Today, roughly half the
world's refugees are children, some of them unaccompanied by an adult, a situation
that makes them especially vulnerable to child labour or sexual exploitation. Each
refugee's story is different, and many must undergo dangerous journeys with
uncertain let's clear one thing up. There's a lot of confusion regarding the
difference between the terms "migrant" and "refugee." "Migrants"

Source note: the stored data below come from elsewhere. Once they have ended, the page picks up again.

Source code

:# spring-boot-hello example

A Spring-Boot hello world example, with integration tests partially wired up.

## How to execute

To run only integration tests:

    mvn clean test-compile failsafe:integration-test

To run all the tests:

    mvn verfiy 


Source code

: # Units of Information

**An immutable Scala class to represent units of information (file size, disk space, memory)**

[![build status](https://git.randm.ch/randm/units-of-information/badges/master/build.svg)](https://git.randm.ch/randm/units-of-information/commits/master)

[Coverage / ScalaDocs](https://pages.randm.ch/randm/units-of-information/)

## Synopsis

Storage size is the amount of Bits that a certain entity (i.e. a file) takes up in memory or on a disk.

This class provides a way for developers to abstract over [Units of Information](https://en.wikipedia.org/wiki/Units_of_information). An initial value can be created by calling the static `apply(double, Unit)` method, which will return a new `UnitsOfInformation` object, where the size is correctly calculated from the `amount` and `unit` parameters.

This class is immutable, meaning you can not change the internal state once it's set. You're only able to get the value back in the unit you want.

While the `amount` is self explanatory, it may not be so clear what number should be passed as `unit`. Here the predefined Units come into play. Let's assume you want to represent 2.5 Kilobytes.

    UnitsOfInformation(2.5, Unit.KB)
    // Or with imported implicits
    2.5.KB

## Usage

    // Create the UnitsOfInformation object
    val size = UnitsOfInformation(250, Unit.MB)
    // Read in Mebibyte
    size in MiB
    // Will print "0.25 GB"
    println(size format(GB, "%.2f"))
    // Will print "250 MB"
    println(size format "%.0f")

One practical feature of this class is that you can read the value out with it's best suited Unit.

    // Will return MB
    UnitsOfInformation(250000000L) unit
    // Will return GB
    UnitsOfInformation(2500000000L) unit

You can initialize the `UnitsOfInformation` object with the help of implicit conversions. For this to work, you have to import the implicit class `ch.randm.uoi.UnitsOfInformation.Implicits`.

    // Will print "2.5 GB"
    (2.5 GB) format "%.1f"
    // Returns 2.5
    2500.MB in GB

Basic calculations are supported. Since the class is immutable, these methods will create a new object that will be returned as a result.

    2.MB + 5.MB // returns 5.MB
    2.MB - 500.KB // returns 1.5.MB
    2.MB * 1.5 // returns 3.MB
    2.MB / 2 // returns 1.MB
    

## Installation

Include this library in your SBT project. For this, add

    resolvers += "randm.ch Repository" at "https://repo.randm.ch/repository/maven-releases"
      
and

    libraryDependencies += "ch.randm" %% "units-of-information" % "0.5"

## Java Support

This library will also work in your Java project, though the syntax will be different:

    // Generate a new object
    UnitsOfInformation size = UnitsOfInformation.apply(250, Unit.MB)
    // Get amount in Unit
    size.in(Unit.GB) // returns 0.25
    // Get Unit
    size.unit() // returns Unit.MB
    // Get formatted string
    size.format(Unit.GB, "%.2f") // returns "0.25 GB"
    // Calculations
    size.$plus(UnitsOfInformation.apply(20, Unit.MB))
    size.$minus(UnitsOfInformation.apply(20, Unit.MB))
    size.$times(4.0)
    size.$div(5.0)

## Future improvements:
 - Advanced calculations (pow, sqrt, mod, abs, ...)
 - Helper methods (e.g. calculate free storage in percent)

usually refers to people who leave their country for reasons not related to
persecution, such as searching for better economic opportunities or leaving
drought-stricken areas in search of better circumstances.
There are many people
around the world who have been displaced because of natural disasters, food
insecurities, and other hardships, but international law, rightly or wrongly,
only recognises those fleeing conflict and violence as refugees. So what happens
when someone flees their country? Most refugee journeys are long and perilous with
limited access to shelter, water, or food. Since the departure can be sudden
and unexpected, belongings might be left behind, and people who are evading
conflict often do not have the required documents, like visas, to board
airplanes and legally enter other countries. Financial and political factors
can also prevent them from travelling by standard routes. This means they can
usually only travel by land or sea and may need to entrust their lives to
smugglers to help them cross borders.
Whereas some people seek
safety with their families, others attempt passage alone and leave their loved
ones behind with the hopes of being reunited later. This separation can be traumatic
and unbearably long. While more than half the world's refugees are in cities, sometimes
the first stop for a person fleeing conflict is a refugee camp, usually run by
the United Nations Refugee Agency or local governments. Refugee camps are intended
to be temporary structures, offering short-term shelter until inhabitants can
safely return home, be integrated into the host country, or resettle in another
country. But resettlement and long-term integration options are often limited. So
many refugees are left with no choice but to remain in camps for years and
sometimes even decades.
Once in a new country,
the first legal step for a displaced person is to apply for asylum. At this
point, they are an asylum seeker and not officially recognized as a refugee
until the application has been accepted. While countries by and large agree on
one definition of refugee, every host country is responsible for examining all
requests for asylum and deciding whether applicants can be granted the status
of refugee. Different countries guidelines can vary substantially.
Host countries have
several duties towards people they have recognized as refugees, like the
guarantee of a minimum standard of treatment and non-discrimination. The most
basic obligation towards refugees is non-refoulment, a principle preventing a
nation from sending an individual to a country where their life and freedom are
threatened. In reality, however, refugees are frequently the victims of
inconsistent and discriminatory treatment. They're increasingly obliged to
rebuild their lives in the face of xenophobia and racism. And all too often,
they aren't permitted to enter the workforce and are fully dependent on
humanitarian aid. In addition, far too many refugee children are out of school due
to lack of funding for education programs.
If you go back in your
own family history, chances are you will discover that at a certain point, your
ancestors were forced from their homes, either escaping a war or fleeing
discrimination and persecution. It would be good of us to remember their
stories when we hear of refugees currently displaced, searching for a new home.